··· Supplied records ···

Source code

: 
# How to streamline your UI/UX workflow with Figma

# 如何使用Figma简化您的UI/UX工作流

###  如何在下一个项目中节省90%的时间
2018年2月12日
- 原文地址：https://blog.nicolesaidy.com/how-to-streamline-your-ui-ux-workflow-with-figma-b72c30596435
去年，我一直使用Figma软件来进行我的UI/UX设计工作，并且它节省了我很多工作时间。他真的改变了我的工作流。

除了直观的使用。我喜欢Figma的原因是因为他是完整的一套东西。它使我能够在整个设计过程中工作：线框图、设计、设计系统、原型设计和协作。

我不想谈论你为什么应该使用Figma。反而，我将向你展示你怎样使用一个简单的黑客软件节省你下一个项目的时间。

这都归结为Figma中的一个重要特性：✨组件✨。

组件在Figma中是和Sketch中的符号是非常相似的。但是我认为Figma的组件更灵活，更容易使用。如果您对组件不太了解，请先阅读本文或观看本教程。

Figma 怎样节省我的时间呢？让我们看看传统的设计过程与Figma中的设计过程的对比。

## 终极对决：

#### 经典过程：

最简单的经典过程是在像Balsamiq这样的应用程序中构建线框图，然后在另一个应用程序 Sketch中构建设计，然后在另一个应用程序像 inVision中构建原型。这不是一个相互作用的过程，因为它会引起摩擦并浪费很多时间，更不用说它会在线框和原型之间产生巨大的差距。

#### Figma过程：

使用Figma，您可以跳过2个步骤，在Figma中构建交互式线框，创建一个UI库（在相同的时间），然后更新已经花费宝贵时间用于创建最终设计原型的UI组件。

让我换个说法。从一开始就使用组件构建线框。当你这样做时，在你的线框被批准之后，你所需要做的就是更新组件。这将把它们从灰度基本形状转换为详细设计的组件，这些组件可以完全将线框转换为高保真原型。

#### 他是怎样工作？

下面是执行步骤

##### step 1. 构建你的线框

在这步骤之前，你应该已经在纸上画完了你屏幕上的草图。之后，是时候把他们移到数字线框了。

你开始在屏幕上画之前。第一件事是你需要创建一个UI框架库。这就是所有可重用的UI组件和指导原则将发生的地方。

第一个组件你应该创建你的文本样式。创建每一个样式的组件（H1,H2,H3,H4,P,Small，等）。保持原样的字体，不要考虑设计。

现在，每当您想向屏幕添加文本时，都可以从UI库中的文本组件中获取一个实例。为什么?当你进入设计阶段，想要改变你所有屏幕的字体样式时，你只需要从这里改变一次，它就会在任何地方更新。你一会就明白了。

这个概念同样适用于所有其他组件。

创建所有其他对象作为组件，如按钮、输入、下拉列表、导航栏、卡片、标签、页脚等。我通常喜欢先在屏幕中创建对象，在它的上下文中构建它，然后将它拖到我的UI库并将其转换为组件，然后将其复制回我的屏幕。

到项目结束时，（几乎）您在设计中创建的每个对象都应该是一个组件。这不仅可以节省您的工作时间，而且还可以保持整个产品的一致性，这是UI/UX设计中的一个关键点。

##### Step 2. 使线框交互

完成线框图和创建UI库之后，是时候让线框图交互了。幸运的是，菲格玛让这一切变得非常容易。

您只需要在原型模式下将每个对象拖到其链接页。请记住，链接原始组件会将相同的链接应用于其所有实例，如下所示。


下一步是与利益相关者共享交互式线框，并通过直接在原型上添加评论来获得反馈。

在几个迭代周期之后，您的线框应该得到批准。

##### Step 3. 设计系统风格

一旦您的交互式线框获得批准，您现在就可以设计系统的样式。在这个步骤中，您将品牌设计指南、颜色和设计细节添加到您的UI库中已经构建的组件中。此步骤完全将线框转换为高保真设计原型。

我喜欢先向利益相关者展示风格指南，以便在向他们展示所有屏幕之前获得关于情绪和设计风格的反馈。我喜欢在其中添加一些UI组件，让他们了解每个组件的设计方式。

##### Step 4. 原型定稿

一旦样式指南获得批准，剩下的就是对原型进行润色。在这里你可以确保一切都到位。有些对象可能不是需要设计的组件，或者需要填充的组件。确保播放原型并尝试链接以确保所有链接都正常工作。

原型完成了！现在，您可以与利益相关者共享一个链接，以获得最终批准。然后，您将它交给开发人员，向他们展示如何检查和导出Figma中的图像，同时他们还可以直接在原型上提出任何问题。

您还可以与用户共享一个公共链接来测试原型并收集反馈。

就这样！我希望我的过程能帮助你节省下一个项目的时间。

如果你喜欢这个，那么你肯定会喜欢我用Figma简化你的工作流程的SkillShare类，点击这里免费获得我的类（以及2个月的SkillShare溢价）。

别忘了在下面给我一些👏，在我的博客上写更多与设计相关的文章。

···

> **Instructions for the task**
Lines containing the word "with" are to be located in the entries and copied.

> **Answer to the exercise**
# How to streamline your UI/UX workflow with Figma
- 原文地址：https://blog.nicolesaidy.com/how-to-streamline-your-ui-ux-workflow-with-figma-b72c30596435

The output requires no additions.